Primitive Data Types

All the usual suspects: string, number (integer or floating point), date, date/time (timestamp), boolean.

Complex Data Types

The only complex data type I have at the moment is ‘name’. This is used for people names, book titles, and so on. Has a ‘display value’ and a ‘sort value’.

I considered including ‘list’ here, but I feel that might be better as a data type modifier.

Lists

An entity may have a list of values of almost any type. A book might have a list of titles or of print dates. A file might have a list of fully-qualified file names (these should be unique, but would let me restore the original file if needed… or identify that the file at that URI is already loaded). Most of the other examples I thought of tonight would probably be better as a list of references (i.e. many:many relationship to another entity), but I can see uses for this.

A list should be able to have arbitrary delimiters. For some, commas might be appropriate, for others ‘:::’, others might like a ‘pipe’ (‘|’).

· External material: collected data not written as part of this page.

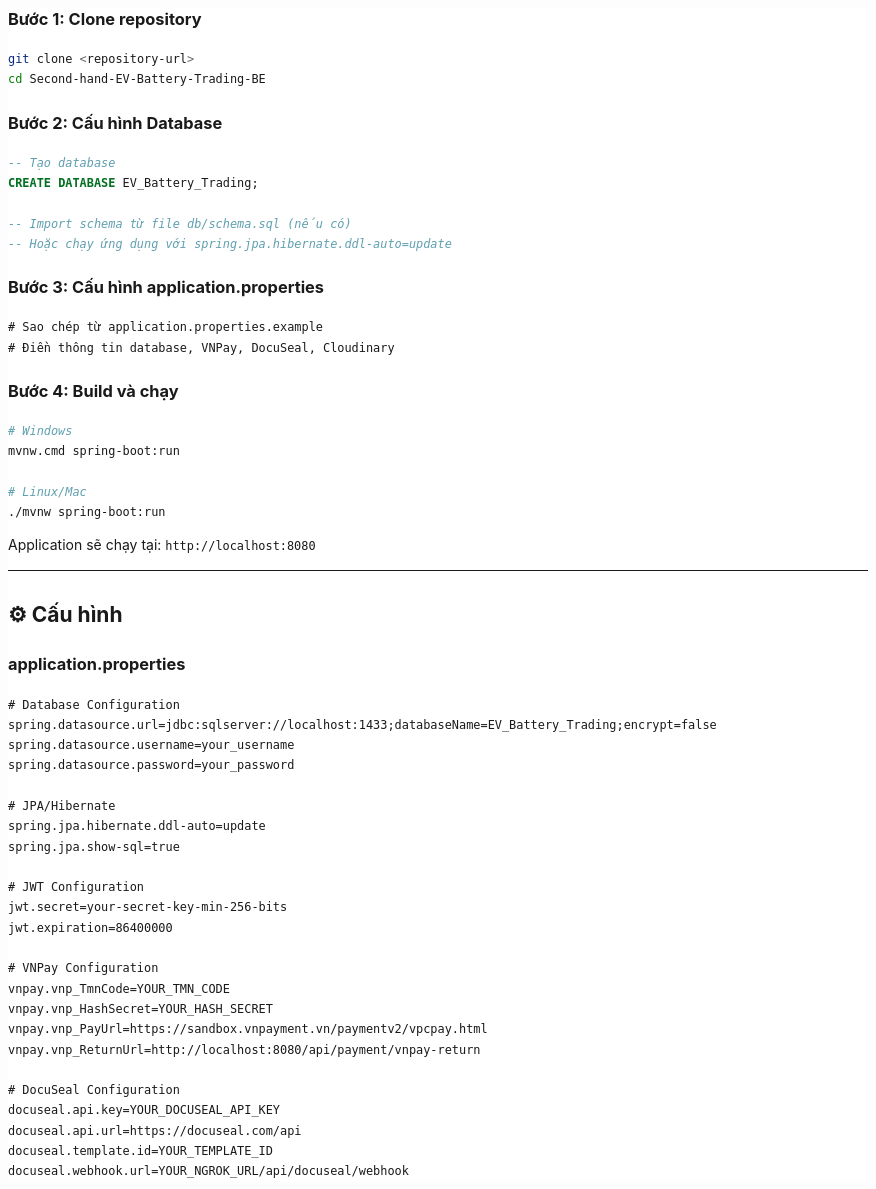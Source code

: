 ### Bước 1: Clone repository
```bash
git clone <repository-url>
cd Second-hand-EV-Battery-Trading-BE
```

### Bước 2: Cấu hình Database
```sql
-- Tạo database
CREATE DATABASE EV_Battery_Trading;

-- Import schema từ file db/schema.sql (nếu có)
-- Hoặc chạy ứng dụng với spring.jpa.hibernate.ddl-auto=update
```

### Bước 3: Cấu hình application.properties
```properties
# Sao chép từ application.properties.example
# Điền thông tin database, VNPay, DocuSeal, Cloudinary
```

### Bước 4: Build và chạy
```bash
# Windows
mvnw.cmd spring-boot:run

# Linux/Mac
./mvnw spring-boot:run
```

Application sẽ chạy tại: `http://localhost:8080`

---

## ⚙️ Cấu hình

### application.properties

```properties
# Database Configuration
spring.datasource.url=jdbc:sqlserver://localhost:1433;databaseName=EV_Battery_Trading;encrypt=false
spring.datasource.username=your_username
spring.datasource.password=your_password

# JPA/Hibernate
spring.jpa.hibernate.ddl-auto=update
spring.jpa.show-sql=true

# JWT Configuration
jwt.secret=your-secret-key-min-256-bits
jwt.expiration=86400000

# VNPay Configuration
vnpay.vnp_TmnCode=YOUR_TMN_CODE
vnpay.vnp_HashSecret=YOUR_HASH_SECRET
vnpay.vnp_PayUrl=https://sandbox.vnpayment.vn/paymentv2/vpcpay.html
vnpay.vnp_ReturnUrl=http://localhost:8080/api/payment/vnpay-return

# DocuSeal Configuration
docuseal.api.key=YOUR_DOCUSEAL_API_KEY
docuseal.api.url=https://docuseal.com/api
docuseal.template.id=YOUR_TEMPLATE_ID
docuseal.webhook.url=YOUR_NGROK_URL/api/docuseal/webhook

```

This should probably be configurable in the field definition.

References

Some attributes will be connections to other entities. A book has authors (or ‘many people in many roles’ — authors, editors, developers, etc.) and ‘book tags’. In both cases these could be many:many relationships (just a book has multiple authors, an author may have multiple books). A book in a series would not have ‘series’ and ‘series_index’ fields, it likely would be a reference to a ‘series’ entity with an index value on the relationship.

Speaking of which, the relationship likely should identify any secondary values stored with that relationship. In the case of a series, I should be able to ask “what is the first book in this series?” as easily as “what series is this book in?”

As with lists, I should be able to define any delimiters needed. And possible a template for parsing/presenting the information.

Hierarchies

Almost any entity can be hierarchical: documents have subdocuments, files have subfiles, series have subseries, and so on.

Closing Comments

Calibre has a rich set of options when it comes to custom columns. Where calibre builds quite a bit of behavior into the column type, I think I can get something a little more powerful by going to a combination of primitives and modifiers to their behavior. This should give me more options overall, while also allowing me to generalize the implementation.